*TASK*. Which lines belong in the answer? Exactly those from the line containing "eval (Add l r) = (+) <$> eval l <*> eval r" through the last line of the records below, repeated as written.

*SOURCE MATERIAL*.
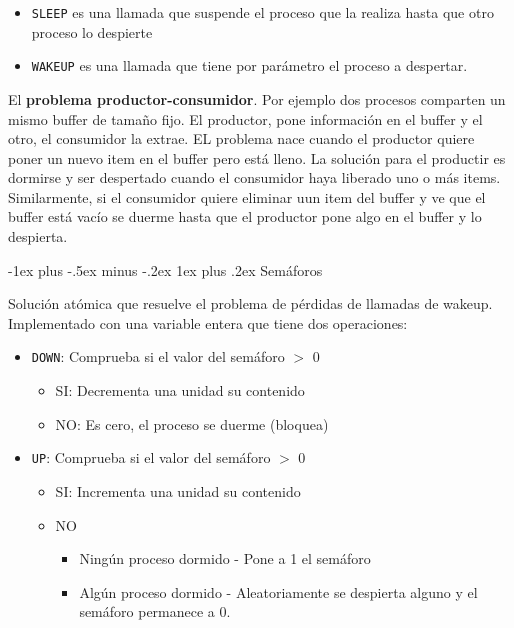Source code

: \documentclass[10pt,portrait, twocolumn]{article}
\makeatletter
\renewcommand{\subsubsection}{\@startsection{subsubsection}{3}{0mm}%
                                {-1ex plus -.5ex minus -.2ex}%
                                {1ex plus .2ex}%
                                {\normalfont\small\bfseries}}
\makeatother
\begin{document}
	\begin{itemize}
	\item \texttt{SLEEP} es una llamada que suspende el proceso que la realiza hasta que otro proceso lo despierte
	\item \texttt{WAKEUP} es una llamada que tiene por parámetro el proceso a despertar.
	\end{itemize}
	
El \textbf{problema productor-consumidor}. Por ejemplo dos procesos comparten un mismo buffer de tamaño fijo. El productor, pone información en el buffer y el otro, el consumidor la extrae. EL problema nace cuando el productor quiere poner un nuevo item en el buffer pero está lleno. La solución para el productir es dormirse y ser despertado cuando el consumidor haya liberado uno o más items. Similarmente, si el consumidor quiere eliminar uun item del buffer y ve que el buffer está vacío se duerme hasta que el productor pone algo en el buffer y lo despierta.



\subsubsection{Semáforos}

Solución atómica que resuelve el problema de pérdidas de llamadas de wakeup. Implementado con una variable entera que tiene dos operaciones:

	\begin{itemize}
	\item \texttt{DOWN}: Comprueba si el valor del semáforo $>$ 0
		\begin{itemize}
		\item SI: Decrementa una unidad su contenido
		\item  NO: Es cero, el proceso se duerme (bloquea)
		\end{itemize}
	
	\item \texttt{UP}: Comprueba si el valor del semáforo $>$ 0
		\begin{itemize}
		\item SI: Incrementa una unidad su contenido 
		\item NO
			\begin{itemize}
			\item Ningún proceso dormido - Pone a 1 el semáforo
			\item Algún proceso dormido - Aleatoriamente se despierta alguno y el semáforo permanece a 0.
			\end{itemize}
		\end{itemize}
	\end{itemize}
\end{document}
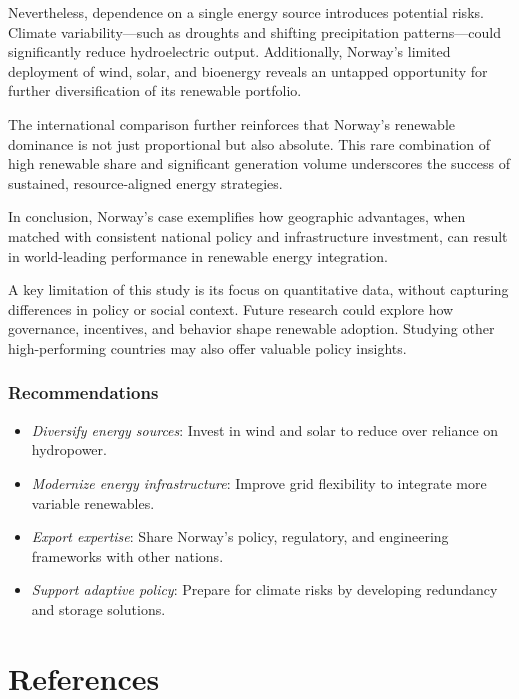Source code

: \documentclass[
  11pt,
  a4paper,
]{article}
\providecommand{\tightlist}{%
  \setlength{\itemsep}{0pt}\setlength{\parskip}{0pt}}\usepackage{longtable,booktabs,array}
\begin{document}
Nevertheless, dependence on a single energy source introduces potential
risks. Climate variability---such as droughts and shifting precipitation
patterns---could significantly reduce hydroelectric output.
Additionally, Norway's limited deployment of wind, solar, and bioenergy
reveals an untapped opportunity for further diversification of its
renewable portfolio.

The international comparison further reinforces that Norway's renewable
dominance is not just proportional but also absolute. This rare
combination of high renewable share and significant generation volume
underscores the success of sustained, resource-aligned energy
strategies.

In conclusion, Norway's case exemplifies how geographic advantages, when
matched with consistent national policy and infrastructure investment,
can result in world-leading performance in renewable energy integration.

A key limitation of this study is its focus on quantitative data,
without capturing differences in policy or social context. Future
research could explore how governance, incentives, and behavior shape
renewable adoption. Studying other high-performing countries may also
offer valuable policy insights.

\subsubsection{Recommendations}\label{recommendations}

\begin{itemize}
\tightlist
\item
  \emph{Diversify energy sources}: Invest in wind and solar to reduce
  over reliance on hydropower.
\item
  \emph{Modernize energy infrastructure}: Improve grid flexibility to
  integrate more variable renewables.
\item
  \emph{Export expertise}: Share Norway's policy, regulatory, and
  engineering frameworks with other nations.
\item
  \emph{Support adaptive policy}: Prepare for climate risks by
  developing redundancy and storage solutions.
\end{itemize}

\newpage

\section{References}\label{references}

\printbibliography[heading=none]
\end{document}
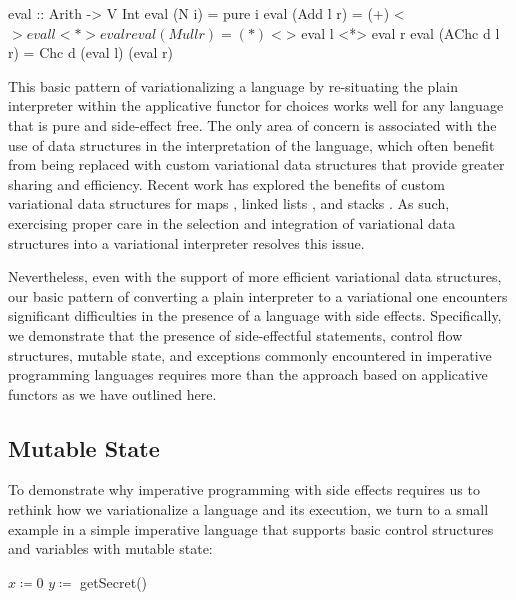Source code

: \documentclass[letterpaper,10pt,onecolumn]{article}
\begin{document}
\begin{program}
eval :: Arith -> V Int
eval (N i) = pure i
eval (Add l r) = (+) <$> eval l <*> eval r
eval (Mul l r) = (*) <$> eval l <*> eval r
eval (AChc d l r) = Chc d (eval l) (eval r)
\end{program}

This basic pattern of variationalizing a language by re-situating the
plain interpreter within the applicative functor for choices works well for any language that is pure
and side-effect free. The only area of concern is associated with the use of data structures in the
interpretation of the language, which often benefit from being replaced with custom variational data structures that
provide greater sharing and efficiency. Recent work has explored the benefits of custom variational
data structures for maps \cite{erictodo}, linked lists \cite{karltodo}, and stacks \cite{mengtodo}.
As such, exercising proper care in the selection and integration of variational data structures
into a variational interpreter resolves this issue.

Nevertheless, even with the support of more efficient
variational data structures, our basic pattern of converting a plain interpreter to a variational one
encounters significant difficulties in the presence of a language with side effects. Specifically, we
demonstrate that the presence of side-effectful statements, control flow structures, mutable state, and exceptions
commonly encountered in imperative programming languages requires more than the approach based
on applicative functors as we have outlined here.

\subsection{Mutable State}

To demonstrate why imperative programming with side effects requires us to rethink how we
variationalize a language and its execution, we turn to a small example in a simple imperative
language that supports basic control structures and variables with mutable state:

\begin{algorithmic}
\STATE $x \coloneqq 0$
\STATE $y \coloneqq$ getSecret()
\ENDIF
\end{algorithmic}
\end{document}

*EXERCISE OUTPUT*.
eval (Add l r) = (+) <$> eval l <*> eval r
eval (Mul l r) = (*) <$> eval l <*> eval r
eval (AChc d l r) = Chc d (eval l) (eval r)
\end{program}

This basic pattern of variationalizing a language by re-situating the
plain interpreter within the applicative functor for choices works well for any language that is pure
and side-effect free. The only area of concern is associated with the use of data structures in the
interpretation of the language, which often benefit from being replaced with custom variational data structures that
provide greater sharing and efficiency. Recent work has explored the benefits of custom variational
data structures for maps \cite{erictodo}, linked lists \cite{karltodo}, and stacks \cite{mengtodo}.
As such, exercising proper care in the selection and integration of variational data structures
into a variational interpreter resolves this issue.

Nevertheless, even with the support of more efficient
variational data structures, our basic pattern of converting a plain interpreter to a variational one
encounters significant difficulties in the presence of a language with side effects. Specifically, we
demonstrate that the presence of side-effectful statements, control flow structures, mutable state, and exceptions
commonly encountered in imperative programming languages requires more than the approach based
on applicative functors as we have outlined here.

\subsection{Mutable State}

To demonstrate why imperative programming with side effects requires us to rethink how we
variationalize a language and its execution, we turn to a small example in a simple imperative
language that supports basic control structures and variables with mutable state:

\begin{algorithmic}
\STATE $x \coloneqq 0$
\STATE $y \coloneqq$ getSecret()
\ENDIF
\end{algorithmic}
\end{document}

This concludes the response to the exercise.